Protein expression of RcCas13a and RcCas13a mutants
For protein expression RcCas13, annotated as a hypothetical protein (gene bank accession code WP_013067728.1), or RcCas13a mutants were cloned into the respect expression plasmid (see Supplementary Table S3) and expressed in E. coli Rosetta2 (DE3). Cells obtained from an overnight culture (LB medium supplemented with respective antibiotics according to Supplementary Table S3, 37 °C, 180 rpm) were diluted 1:100 (OD600 between 0.05–0.07) in 2YT medium (50 µg/ml kanamycin) and incubated at 37 °C, 180 rpm until an OD600 of 0.7 was reached. After shock-cooling for 15–30 min on ice, protein expression was induced with 1 mM isopropyl β-D-1-thiogalactopyranoside (IPTG) and incubated overnight at 18–20 °C, 180 rpm. Cells were subsequently harvested by centrifugation (5000 × g; 10 min; 4 °C).
RcCas13a and RcCas13a-crRNA complex purification
All purification steps were performed at 4–8 °C or on ice unless otherwise noted. The two-step purification procedure of RcCas13a proteins comprised a Ni2+-affinity chromatography followed by removal of the His6-MBP-tag using Tobacco Etch Virus (TEV) protease and a size-exclusion chromatography (SEC), both carried out on an ÄKTA-FPLC system (GE Healthcare, now Cytiva). The cell pellet obtained from a 1-liter expression was resuspended in 30 ml His-wash buffer (50 mM 4-(2-hydroxyethyl)-1-piperazineethanesulfonic acid (Hepes) pH 8.0, 1 M NaCl, 10% (v/v) glycerol, 1 mM dithiothreitol (DTT), 10 mM imidazole) supplemented with 0.1 mg/ml DNase I (AppliChem), 0.1 mg/ml lysozyme (~20,000 U/mg; Carl Roth) and one tablet cOmpleteTM ULTRA EDTA-free protease inhibitor tablet (Roche).
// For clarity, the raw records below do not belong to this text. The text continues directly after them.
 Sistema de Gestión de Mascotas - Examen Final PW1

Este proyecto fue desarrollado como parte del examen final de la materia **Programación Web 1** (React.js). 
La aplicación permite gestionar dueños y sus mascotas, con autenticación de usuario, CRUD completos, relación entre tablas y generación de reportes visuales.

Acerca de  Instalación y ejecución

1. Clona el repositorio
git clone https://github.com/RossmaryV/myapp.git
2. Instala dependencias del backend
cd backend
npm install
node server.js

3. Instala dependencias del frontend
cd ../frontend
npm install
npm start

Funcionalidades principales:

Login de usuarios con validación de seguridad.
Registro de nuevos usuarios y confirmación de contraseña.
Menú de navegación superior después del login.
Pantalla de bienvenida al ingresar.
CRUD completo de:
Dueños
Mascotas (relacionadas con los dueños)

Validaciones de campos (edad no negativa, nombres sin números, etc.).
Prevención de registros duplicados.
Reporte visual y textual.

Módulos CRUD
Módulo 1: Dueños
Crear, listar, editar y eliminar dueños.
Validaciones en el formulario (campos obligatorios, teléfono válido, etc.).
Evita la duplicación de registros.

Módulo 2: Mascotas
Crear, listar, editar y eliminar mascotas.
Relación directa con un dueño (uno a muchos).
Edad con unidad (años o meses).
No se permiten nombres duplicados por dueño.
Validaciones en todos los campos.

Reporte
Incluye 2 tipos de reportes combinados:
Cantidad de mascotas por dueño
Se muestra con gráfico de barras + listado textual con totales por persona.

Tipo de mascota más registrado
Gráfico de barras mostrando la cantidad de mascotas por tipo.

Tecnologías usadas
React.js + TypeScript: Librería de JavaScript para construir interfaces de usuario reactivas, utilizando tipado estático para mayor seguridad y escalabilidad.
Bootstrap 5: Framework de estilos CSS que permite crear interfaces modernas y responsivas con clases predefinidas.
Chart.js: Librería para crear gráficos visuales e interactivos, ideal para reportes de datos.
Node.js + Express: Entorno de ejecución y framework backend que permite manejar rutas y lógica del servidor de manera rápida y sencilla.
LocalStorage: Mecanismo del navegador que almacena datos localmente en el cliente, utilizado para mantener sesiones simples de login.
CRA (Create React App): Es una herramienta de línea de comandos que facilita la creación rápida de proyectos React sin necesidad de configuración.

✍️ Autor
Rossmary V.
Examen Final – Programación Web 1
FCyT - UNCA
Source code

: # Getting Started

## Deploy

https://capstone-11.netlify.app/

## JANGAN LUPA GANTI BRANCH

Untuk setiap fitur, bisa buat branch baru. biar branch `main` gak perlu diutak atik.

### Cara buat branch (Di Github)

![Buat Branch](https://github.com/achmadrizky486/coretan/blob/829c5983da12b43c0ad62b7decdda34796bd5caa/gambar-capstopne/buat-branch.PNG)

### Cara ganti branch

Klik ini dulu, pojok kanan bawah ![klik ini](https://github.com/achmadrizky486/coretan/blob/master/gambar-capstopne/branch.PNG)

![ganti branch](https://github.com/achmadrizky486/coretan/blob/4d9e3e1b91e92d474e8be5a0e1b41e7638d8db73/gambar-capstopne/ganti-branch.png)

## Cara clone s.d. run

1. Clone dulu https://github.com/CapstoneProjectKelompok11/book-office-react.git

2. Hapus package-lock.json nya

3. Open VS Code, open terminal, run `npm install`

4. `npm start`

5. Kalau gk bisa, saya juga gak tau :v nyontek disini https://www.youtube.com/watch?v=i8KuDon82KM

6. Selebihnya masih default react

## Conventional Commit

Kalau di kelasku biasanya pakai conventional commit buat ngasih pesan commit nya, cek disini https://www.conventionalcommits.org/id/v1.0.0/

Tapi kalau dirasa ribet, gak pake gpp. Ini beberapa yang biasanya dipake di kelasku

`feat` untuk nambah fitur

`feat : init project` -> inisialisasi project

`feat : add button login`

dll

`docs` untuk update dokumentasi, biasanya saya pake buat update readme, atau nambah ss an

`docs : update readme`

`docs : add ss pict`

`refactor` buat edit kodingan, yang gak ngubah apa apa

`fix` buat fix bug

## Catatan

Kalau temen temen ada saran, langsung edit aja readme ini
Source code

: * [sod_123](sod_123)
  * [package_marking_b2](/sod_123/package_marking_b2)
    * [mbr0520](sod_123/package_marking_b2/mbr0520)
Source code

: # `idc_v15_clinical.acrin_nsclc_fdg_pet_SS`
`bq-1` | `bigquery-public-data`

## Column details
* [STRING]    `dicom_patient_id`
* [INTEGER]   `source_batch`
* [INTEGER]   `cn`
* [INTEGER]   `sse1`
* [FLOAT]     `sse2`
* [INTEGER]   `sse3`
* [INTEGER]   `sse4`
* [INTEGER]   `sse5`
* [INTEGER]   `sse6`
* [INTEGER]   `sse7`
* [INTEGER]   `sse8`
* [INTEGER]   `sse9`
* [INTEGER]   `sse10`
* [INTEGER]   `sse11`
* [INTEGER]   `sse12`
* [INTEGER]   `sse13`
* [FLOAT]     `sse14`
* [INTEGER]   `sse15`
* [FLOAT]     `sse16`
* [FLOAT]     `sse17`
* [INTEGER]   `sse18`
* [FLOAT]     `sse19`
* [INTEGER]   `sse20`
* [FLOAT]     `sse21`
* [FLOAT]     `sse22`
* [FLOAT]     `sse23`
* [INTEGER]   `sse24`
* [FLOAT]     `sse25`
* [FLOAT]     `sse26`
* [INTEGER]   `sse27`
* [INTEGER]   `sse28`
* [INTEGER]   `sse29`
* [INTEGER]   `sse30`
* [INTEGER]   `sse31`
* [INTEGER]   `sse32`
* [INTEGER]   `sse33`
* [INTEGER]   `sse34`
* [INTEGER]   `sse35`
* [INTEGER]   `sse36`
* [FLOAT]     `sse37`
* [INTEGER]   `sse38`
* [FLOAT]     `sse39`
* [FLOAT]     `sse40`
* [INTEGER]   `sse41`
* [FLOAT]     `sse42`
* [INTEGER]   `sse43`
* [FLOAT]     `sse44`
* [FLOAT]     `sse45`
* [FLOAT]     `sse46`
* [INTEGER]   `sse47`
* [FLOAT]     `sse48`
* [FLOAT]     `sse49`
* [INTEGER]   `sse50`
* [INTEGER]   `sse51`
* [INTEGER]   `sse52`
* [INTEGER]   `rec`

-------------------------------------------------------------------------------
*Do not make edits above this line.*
Cells were lysed by homogenization using an EmulsiFlexC5 (Avestin Inc.) or by sonication and cleared lysate was obtained by centrifugation (24,446 × g; 30 min; 4 °C) and filtration using a WhatmanTM folded filter (GE Healthcare, now Cytiva).
Affinity purification used a 1 ml-HisTrap FF crude column (GE Healthcare, now Cytiva) at a flow rate of 1 ml/min. After sample application the column was washed with 12 CV His-wash buffer followed by 5 CV of His-wash buffer supplemented with imidazole to a final concentration of 30 mM. RcCas13a proteins were eluted with 13 CV His-elution buffer (50 mM Hepes pH 8.0, 500 mM NaCl, 10% (v/v) glycerol, 1 mM DTT, 300 mM imidazole) and collected in 0.5 ml fractions. Fractions containing the protein were pooled and concentrated with an Amicon Ultracell Centrifugal filter unit (MWCO 50 kDa, Merck Millipore) to a volume of 500 µl and digested with TEV protease for 2 h at 8 °C. After centrifugation (16,000 × g; 10 min; 4 °C) the sample was applied onto a HiLoad Superdex 200 (16/60) column (GE Healthcare, now Cytiva). Separation was performed at a flow rate of 0.8 ml/min in SEC buffer (50 mM Hepes pH 8.0, 500 mM NaCl, 10% (v/v) glycerol, 1 mM DTT) and 1.0 ml fractions were collected. Fractions containing the respective monomeric RcCas13a proteins were pooled, concentrated, and either directly used for crystallization trials or flash-frozen in liquid nitrogen and stored at −80 °C. The RcCas13-crRNA binary complex was obtained by co-expressing RcCas13a containing a C-terminal His6-tag with the CRISPR-locus encoded on the same plasmid (pET24-RcCas13a+crRNA). The co-purification of the RcCas13a-crRNA complex was done analogously to the RcCas13a protein, without removal of the His-tag.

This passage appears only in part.